■ Assignment
Look below for the line containing "We will also"; from there through the line containing "to an analog", both lines included, please set down each line exactly and nothing else.

+++ Data for this exercise +++

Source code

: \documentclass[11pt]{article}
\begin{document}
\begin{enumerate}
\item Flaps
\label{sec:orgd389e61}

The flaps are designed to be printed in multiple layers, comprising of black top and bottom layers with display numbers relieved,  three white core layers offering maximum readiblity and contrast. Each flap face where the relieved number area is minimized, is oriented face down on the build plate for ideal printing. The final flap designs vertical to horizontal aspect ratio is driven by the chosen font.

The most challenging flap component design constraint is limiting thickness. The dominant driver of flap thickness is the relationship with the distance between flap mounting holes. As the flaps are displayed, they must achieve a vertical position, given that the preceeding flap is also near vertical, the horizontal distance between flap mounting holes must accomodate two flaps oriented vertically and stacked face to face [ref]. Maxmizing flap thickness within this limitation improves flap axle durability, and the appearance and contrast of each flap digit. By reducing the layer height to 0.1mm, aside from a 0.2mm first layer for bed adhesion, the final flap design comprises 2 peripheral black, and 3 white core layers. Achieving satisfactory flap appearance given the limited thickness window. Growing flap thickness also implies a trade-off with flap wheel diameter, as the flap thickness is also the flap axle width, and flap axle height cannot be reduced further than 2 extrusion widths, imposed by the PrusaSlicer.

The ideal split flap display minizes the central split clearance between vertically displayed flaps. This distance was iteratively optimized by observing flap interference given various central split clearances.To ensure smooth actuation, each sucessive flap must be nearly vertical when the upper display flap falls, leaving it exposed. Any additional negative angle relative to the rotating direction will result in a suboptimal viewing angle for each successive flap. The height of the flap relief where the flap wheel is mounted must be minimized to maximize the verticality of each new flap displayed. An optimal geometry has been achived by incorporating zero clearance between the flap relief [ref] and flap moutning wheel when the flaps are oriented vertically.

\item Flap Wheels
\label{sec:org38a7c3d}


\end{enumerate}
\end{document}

+++
+++ Data for this exercise +++

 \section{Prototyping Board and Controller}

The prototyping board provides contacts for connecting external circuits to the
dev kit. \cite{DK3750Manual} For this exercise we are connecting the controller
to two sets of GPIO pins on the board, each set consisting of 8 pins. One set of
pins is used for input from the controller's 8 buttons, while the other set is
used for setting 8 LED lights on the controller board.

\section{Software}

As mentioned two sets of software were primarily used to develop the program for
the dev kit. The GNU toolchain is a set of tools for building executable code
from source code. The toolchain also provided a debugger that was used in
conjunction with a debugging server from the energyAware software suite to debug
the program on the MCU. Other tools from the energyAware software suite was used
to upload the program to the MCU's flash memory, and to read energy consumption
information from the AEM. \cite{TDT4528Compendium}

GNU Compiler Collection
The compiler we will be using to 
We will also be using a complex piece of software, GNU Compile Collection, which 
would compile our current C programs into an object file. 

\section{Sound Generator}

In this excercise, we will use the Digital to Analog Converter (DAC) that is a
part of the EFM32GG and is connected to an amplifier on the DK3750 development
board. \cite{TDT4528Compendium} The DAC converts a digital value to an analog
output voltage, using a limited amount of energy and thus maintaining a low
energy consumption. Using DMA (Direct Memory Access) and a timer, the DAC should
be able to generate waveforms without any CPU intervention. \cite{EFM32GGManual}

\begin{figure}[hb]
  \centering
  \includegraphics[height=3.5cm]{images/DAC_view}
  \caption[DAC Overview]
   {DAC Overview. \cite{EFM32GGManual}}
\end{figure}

+++

■ Task output
We will also be using a complex piece of software, GNU Compile Collection, which 
would compile our current C programs into an object file. 

\section{Sound Generator}

In this excercise, we will use the Digital to Analog Converter (DAC) that is a
part of the EFM32GG and is connected to an amplifier on the DK3750 development
board. \cite{TDT4528Compendium} The DAC converts a digital value to an analog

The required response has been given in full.